--- AVAILABLE DATA ---

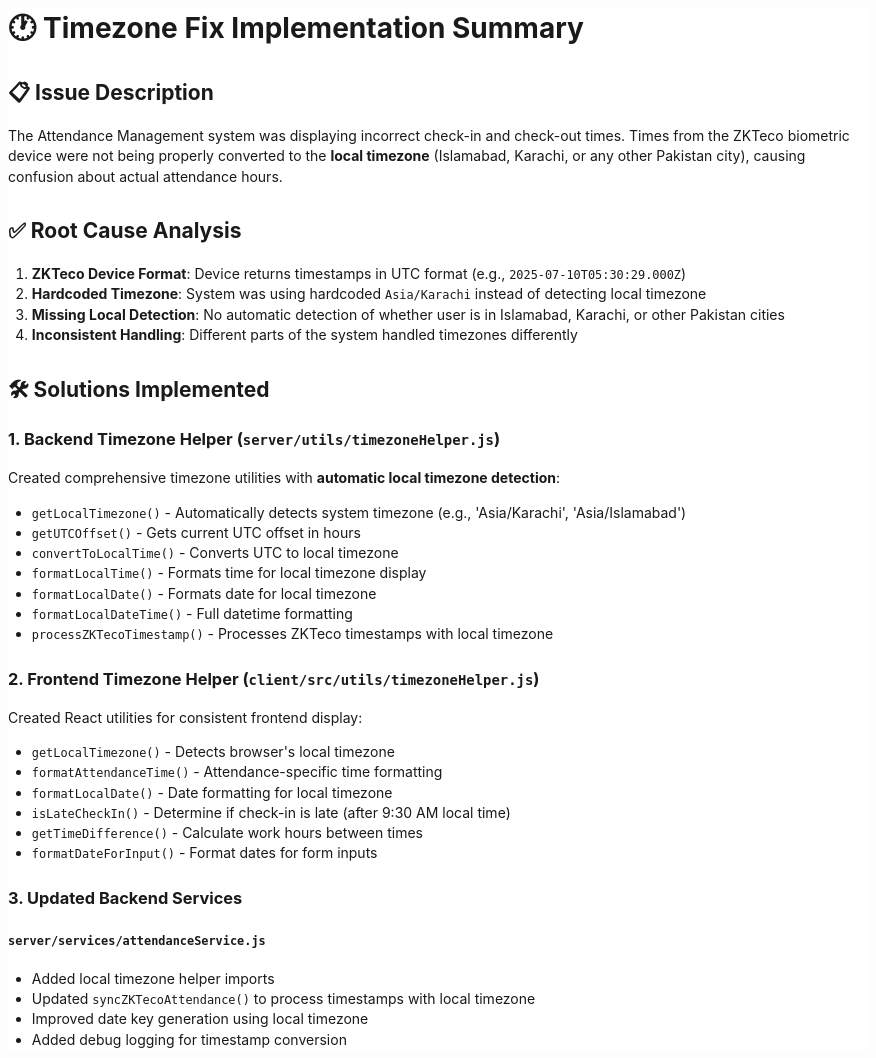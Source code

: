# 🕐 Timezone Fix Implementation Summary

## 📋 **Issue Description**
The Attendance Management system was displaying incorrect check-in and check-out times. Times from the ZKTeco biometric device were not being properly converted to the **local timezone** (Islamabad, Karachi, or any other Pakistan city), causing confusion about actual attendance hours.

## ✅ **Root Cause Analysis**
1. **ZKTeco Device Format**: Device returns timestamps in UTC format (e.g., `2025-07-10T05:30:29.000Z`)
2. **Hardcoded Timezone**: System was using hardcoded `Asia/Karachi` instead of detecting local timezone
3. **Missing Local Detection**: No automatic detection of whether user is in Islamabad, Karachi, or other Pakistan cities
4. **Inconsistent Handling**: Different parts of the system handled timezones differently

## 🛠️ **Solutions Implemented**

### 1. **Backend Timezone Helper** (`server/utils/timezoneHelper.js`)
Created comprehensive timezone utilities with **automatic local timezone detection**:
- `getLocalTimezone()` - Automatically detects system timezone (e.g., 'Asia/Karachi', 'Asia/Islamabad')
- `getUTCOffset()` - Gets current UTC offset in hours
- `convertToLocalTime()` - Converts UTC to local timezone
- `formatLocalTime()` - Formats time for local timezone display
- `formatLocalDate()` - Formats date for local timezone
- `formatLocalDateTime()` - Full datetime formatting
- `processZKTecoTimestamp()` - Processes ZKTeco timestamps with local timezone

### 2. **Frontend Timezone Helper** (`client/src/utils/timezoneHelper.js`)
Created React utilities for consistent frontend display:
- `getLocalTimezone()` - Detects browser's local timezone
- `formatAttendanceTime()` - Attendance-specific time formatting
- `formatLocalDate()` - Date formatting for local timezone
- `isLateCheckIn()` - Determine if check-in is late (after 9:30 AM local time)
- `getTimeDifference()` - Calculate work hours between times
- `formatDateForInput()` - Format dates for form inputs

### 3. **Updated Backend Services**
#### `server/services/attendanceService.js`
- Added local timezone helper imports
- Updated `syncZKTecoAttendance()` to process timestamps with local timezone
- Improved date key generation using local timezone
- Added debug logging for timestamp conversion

---
--- AVAILABLE DATA ---

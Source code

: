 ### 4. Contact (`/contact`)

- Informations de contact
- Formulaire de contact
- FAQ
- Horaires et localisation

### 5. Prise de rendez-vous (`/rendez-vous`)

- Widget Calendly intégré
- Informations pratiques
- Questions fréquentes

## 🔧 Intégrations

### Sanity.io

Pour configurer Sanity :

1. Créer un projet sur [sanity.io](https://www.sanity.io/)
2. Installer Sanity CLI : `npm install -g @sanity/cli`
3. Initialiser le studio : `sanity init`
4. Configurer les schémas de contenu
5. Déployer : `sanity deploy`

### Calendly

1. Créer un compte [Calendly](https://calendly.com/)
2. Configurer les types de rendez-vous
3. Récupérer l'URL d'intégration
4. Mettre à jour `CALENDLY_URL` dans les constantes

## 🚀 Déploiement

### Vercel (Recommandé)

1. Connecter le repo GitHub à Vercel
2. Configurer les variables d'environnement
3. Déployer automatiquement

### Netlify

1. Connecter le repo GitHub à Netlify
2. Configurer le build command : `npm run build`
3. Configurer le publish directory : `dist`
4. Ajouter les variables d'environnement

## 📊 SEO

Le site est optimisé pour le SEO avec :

---
--- AVAILABLE DATA ---

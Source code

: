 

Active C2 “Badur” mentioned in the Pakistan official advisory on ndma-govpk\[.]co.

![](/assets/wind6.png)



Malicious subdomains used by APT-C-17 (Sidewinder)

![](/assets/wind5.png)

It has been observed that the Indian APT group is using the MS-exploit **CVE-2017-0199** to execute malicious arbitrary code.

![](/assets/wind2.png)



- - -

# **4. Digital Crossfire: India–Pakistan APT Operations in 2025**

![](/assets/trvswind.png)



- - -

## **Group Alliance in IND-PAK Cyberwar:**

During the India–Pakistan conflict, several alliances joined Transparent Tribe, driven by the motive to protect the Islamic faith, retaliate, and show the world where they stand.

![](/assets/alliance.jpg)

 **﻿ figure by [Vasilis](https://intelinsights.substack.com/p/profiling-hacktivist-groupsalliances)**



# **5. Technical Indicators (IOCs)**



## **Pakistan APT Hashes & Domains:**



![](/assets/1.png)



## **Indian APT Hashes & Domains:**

---

EXERCISE:
Lines of the material may hold the string "Created". Copy each one that does.

FINAL ANSWER:
Created comprehensive timezone utilities with **automatic local timezone detection**:
Created React utilities for consistent frontend display:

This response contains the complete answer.